Some of my deepest connections to the eleventh day have come through traveling – and quite by accident!  But that often happens with me.

Like my first time visiting Canada on Remembrance Day.  I went to play ice hockey and came home not just with one of my happiest tournament experiences, but also with the meaning behind the poppies I saw people wearing – and an appreciation for a poem.

While watching NHL games, I’d already noticed bright red poppies on the lapels of Canadian broadcasters this time of year – then I saw tons of them as I roamed the streets of Vancouver between games.  I didn’t know how the poppies were connected with Remembrance Day until I found a display in a local museum that included the poem  “In Flanders Fields” by Canadian physician John McCrae.  While serving in The Great War, he penned the haunting poem after the death in battle of a fellow countryman and, in it, he invokes the image of poppies blowing in the breeze among rows of crosses marking soldiers’ graves.

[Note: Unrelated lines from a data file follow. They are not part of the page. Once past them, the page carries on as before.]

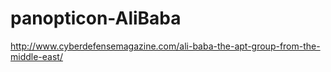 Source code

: # panopticon-AliBaba

http://www.cyberdefensemagazine.com/ali-baba-the-apt-group-from-the-middle-east/
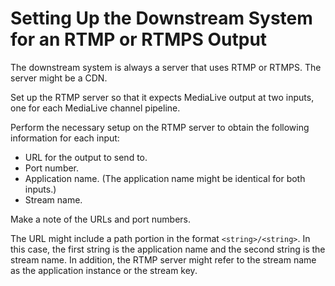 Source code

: # Setting Up the Downstream System for an RTMP or RTMPS Output<a name="downstream-system-rtmp"></a>

The downstream system is always a server that uses RTMP or RTMPS\. The server might be a CDN\.

Set up the RTMP server so that it expects MediaLive output at two inputs, one for each MediaLive channel pipeline\. 

Perform the necessary setup on the RTMP server to obtain the following information for each input:
+ URL for the output to send to\.
+ Port number\.
+ Application name\. \(The application name might be identical for both inputs\.\)
+ Stream name\.

Make a note of the URLs and port numbers\.

The URL might include a path portion in the format `<string>/<string>`\. In this case, the first string is the application name and the second string is the stream name\. In addition, the RTMP server might refer to the stream name as the application instance or the stream key\. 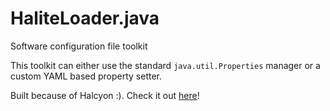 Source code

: # HaliteLoader.java
Software configuration file toolkit

This toolkit can either use the standard `java.util.Properties` manager or a custom YAML based property setter.


Built because of Halcyon :). Check it out [here](https://github.com/Halcyoninae/Halcyon.c)!
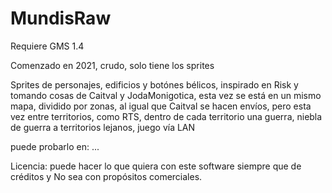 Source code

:# MundisRaw

Requiere GMS 1.4

Comenzado en 2021, crudo, solo tiene los sprites

Sprites de personajes, edificios y botónes bélicos, inspirado en Risk y tomando cosas de Caitval y JodaMonigotica, esta vez se está en un mismo mapa, dividido por zonas, al igual que Caitval se hacen envíos, pero esta vez entre territorios, como RTS, dentro de cada territorio una guerra, niebla de guerra a territorios lejanos, juego vía LAN

puede probarlo en: ...

Licencia:
puede hacer lo que quiera con este software siempre que de créditos y No sea con propósitos comerciales.
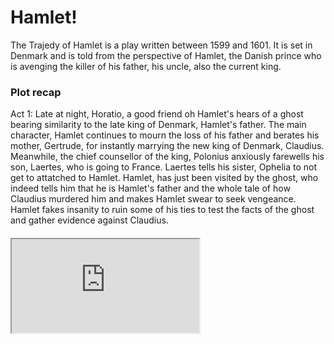 <html>
<head>
  <title>Hamlet</title>
  <link rel="stylesheet" href="https://github.com/shanhzagn/hamletwebsite.github.io/style.css">
</head>
<body>
  <h1>Hamlet!</h1>
  <p></p>
  <p>The Trajedy of Hamlet is a play written between 1599 and 1601. It is set in Denmark and is told from the perspective of Hamlet, the Danish prince who is avenging the killer of his father, his uncle, also the current king.</p>
  <p></p>
  <h3>Plot recap</h3>
  <p>Act 1: Late at night, Horatio, a good friend oh Hamlet's hears of a ghost bearing similarity to the late king of Denmark, Hamlet's father. The main character, Hamlet continues to mourn the loss of his father and berates his mother, Gertrude, for instantly marrying the new king of Denmark, Claudius. Meanwhile, the chief counsellor of the king, Polonius anxiously farewells his son, Laertes, who is going to France. Laertes tells his sister, Ophelia to not get to attatched to Hamlet. Hamlet, has just been visited by the ghost, who indeed tells him that he is Hamlet's father and the whole tale of how Claudius murdered him and makes Hamlet swear to seek vengeance. Hamlet fakes insanity to ruin some of his ties to test the facts of the ghost and gather evidence against Claudius.</p>
  <h5>
  <iframe src="https://scratch.mit.edu/projects/1105092703/embed"></iframe>
  </h5>
</body>
</html>
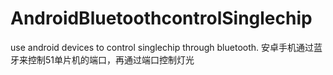 # AndroidBluetoothcontrolSinglechip
use android devices to control singlechip through bluetooth.
安卓手机通过蓝牙来控制51单片机的端口，再通过端口控制灯光
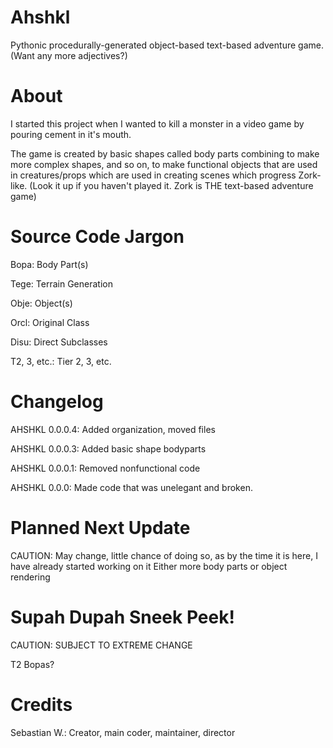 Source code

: Ahshkl
======

Pythonic procedurally-generated object-based text-based adventure game. (Want any more adjectives?)

About
=====
I started this project when I wanted to kill a monster in a video game by pouring cement in it's mouth.

The game is created by basic shapes called body parts combining to make more complex shapes, and so on, to make functional objects that are used in creatures/props which are used in creating scenes which progress Zork-like. (Look it up if you haven't played it. Zork is THE text-based adventure game)

Source Code Jargon
==================
Bopa: Body Part(s)

Tege: Terrain Generation

Obje: Object(s)

Orcl: Original Class

Disu: Direct Subclasses

T2, 3, etc.: Tier 2, 3, etc.

Changelog
=========
AHSHKL 0.0.0.4:
Added organization, moved files

AHSHKL 0.0.0.3:
Added basic shape bodyparts

AHSHKL 0.0.0.1:
Removed nonfunctional code

AHSHKL 0.0.0:
Made code that was unelegant and broken.

Planned Next Update
===================
CAUTION: May change, little chance of doing so, as by the time it is here, I have already started working on it
Either more body parts or object rendering

Supah Dupah Sneek Peek!
=======================
CAUTION: SUBJECT TO EXTREME CHANGE

T2 Bopas?

Credits
=======
Sebastian W.: Creator, main coder, maintainer, director
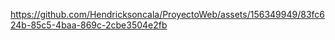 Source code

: 


https://github.com/Hendricksoncala/ProyectoWeb/assets/156349949/83fc624b-85c5-4baa-869c-2cbe3504e2fb

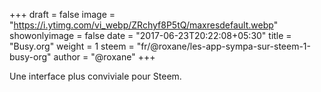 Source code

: +++
draft = false
image = "https://i.ytimg.com/vi_webp/ZRchyf8P5tQ/maxresdefault.webp"
showonlyimage = false
date = "2017-06-23T20:22:08+05:30"
title = "Busy.org"
weight = 1
steem = "fr/@roxane/les-app-sympa-sur-steem-1-busy-org"
author = "@roxane"
+++

Une interface plus conviviale pour Steem.

<!--more-->
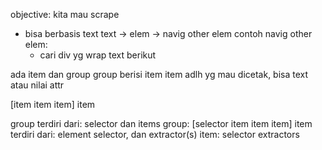 objective:
kita mau scrape
- bisa berbasis text
text -> elem -> navig other elem
contoh navig other elem:
  - cari div yg wrap text berikut


ada item dan group
group berisi item
item adlh yg mau dicetak, bisa text atau nilai attr

[item item item] item

group terdiri dari: selector dan items
group: [selector item item item]
item terdiri dari: element selector, dan extractor(s)
item: selector extractors


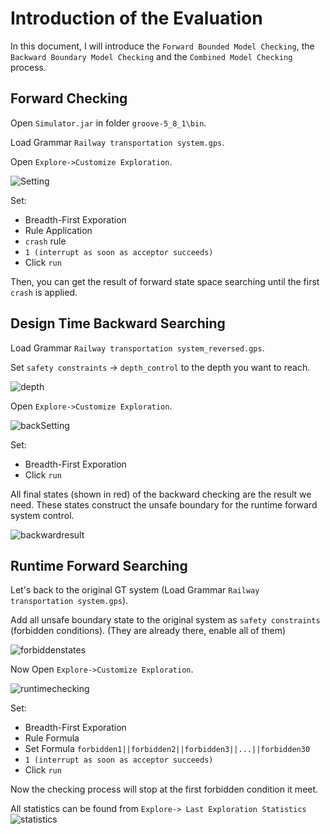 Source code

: # Introduction of the Evaluation

In this document, I will introduce the `Forward Bounded Model Checking`, the `Backward Boundary Model Checking` and the `Combined Model Checking` process.

## Forward Checking
Open `Simulator.jar` in folder `groove-5_8_1\bin`.

Load Grammar `Railway transportation system.gps`.

Open `Explore->Customize Exploration`.

![Setting](https://github.com/OpenAcademicProject/Running-Example-of-Railway-Transportation-System/blob/main/Images/forwardchecking.png "Setting")

Set:

- Breadth-First Exporation
- Rule Application
- `crash` rule
- `1 (interrupt as soon as acceptor succeeds)`
- Click `run`

Then, you can get the result of forward state space searching until the first `crash` is applied.

## Design Time Backward Searching

Load Grammar `Railway transportation system_reversed.gps`.

Set `safety constraints` -> `depth_control` to the depth you want to reach.

![depth](https://github.com/OpenAcademicProject/Running-Example-of-Railway-Transportation-System/blob/main/Images/depth_control_setting.png "depth")

Open `Explore->Customize Exploration`.

![backSetting](https://github.com/OpenAcademicProject/Running-Example-of-Railway-Transportation-System/blob/main/Images/backwardsetting.png "backSetting")

Set:

- Breadth-First Exporation
- Click `run`

All final states (shown in red) of the backward checking are the result we need. These states construct the unsafe boundary for the runtime forward system control.

![backwardresult](https://github.com/OpenAcademicProject/Running-Example-of-Railway-Transportation-System/blob/main/Images/backwardresult.png "backwardresult")

## Runtime Forward Searching

Let's back to the original GT system (Load Grammar `Railway transportation system.gps`).

Add all unsafe boundary state to the original system as `safety constraints` (forbidden conditions). (They are already there, enable all of them)

![forbiddenstates](https://github.com/OpenAcademicProject/Running-Example-of-Railway-Transportation-System/blob/main/Images/forbiddenstates.png "forbiddenstates")

Now Open `Explore->Customize Exploration`.

![runtimechecking](https://github.com/OpenAcademicProject/Running-Example-of-Railway-Transportation-System/blob/main/Images/runtimechecking.png "runtimechecking")

Set:

- Breadth-First Exporation
- Rule Formula
- Set Formula `forbidden1||forbidden2||forbidden3||...||forbidden30`
- `1 (interrupt as soon as acceptor succeeds)`
- Click `run`

Now the checking process will stop at the first forbidden condition it meet.

All statistics can be found from `Explore-> Last Exploration Statistics`
![statistics](https://github.com/OpenAcademicProject/Running-Example-of-Railway-Transportation-System/blob/main/Images/statistics.png "statistics")
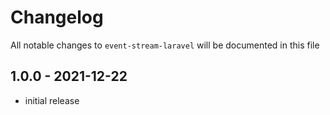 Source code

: # Changelog

All notable changes to `event-stream-laravel` will be documented in this file

## 1.0.0 - 2021-12-22

- initial release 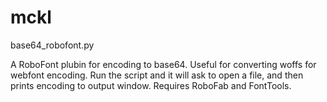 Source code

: mckl
====

base64_robofont.py

A RoboFont plubin for encoding to base64. Useful for converting woffs for webfont encoding. Run the script and it will ask to open a file, and then prints encoding to output window.
Requires RoboFab and FontTools. 
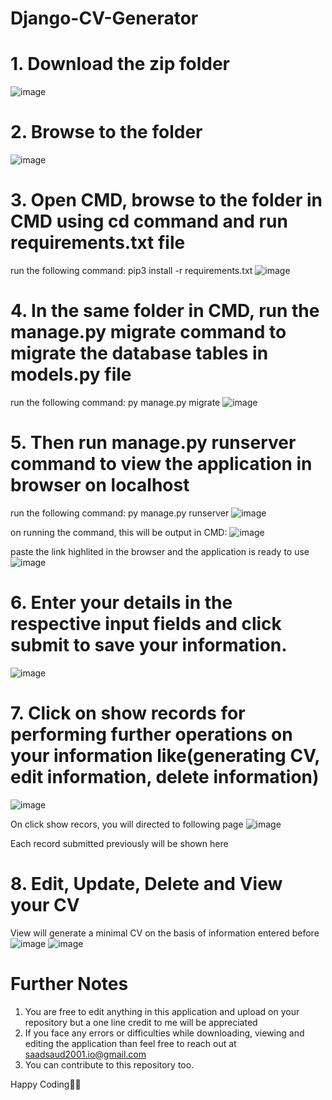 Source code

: # Django-CV-Generator

# 1. Download the zip folder
![image](https://user-images.githubusercontent.com/75729385/198526568-92f2552e-e144-4f89-8b4f-59efc8cf9984.png)


# 2. Browse to the folder
![image](https://user-images.githubusercontent.com/75729385/198526986-e198d923-2aa0-421d-b4bf-1a248652be70.png)


# 3. Open CMD, browse to the folder in CMD using cd command and run requirements.txt file
run the following command: pip3 install -r requirements.txt
![image](https://user-images.githubusercontent.com/75729385/198527654-78812b5d-366d-4882-8780-b709164c153e.png)


# 4. In the same folder in CMD, run the manage.py migrate command to migrate the database tables in models.py file
run the following command: py manage.py migrate
![image](https://user-images.githubusercontent.com/75729385/198528188-577becb9-e131-491a-849d-c343d3e4699b.png)


# 5. Then run manage.py runserver command to view the application in browser on localhost
run the following command: py manage.py runserver
![image](https://user-images.githubusercontent.com/75729385/198528519-945b5b66-5017-461c-acd2-c122acd2c695.png)

on running the command, this will be output in CMD:
![image](https://user-images.githubusercontent.com/75729385/198529025-31de303a-3615-4101-ae7e-21438c521b43.png)

paste the link highlited in the browser and the application is ready to use
![image](https://user-images.githubusercontent.com/75729385/198529263-81d008de-61fa-46cb-b996-b5ff20da925d.png)


# 6. Enter your details in the respective input fields and click submit to save your information.
![image](https://user-images.githubusercontent.com/75729385/198529955-9afa051e-1f3e-44e6-b7e3-09ebed2a3077.png)


# 7. Click on show records for performing further operations on your information like(generating CV, edit information, delete information)
![image](https://user-images.githubusercontent.com/75729385/198530339-91c5690a-182e-4c6e-b2fe-0e4f9e4b37cb.png)

On click show recors, you will directed to following page
![image](https://user-images.githubusercontent.com/75729385/198530514-22d2516c-b6b1-4f4b-a474-eec815512062.png)

Each record submitted previously will be shown here

# 8. Edit, Update, Delete and View your CV
View will generate a minimal CV on the basis of information entered before
![image](https://user-images.githubusercontent.com/75729385/198531246-26ecb8ab-b622-4cdb-b819-0cf1c7bcba76.png)
![image](https://user-images.githubusercontent.com/75729385/198531370-1bc39e0a-646a-4892-89bc-7634eada6734.png)

# Further Notes
1. You are free to edit anything in this application and upload on your repository but a one line credit to me will be appreciated
2. If you face any errors or difficulties while downloading, viewing and editing the application than feel free to reach out at saadsaud2001.io@gmail.com
3. You can contribute to this repository too.

Happy Coding🙌🏻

Now whenever I see a red poppy, I remember those soldiers and the duty to them that McCrae’s poem commands.

Films have also expanded my image of the First World War.  We’re now a century removed from the grisly battles around the Belgian village of Passchendaele – but depictions in Canadian Paul Gross’s 2008 film of the same name bring to heartbreaking life the trials faced and sacrifice displayed there.

And back in 1981, Australian Peter Weir’s Gallipoli proved a gripping education for the teenaged me in the events and nature of war.   Sporting a brand new driver’s license, I’d proudly driven with Mum to a little theatre in Berkeley to follow the journey of two young Aussies to World War I’s Turkish front.  Like some of the film’s characters, I’m afraid I didn’t know much about why Australian boys would be fighting in Turkey – and I’d have stumbled as they did over the names of towns where battles were being fought.

But ever after, names like Gallipoli remain devastatingly clear to me.  And in the wake of the film’s final tragic moments, I remember on the ride home keeping my new driver’s hands at 10 and 2 on the wheel while my shoulders still heaved with sobs as I thought on the terrible cost of war.

Some years later, a chance experience in London would bring that film to mind and hit me just as hard.

On November 11, 2003 – Armistice Day in Britain – I was in the middle of what I refer to as “the walk”.  Being fortunate to have visited London a fair number of times over the years, it’s become a ritual for me to get re-acquainted with my most favorite city and all its historic splendor by strolling from Leicester Square to Trafalgar Square and on down to Westminster Bridge on the River Thames.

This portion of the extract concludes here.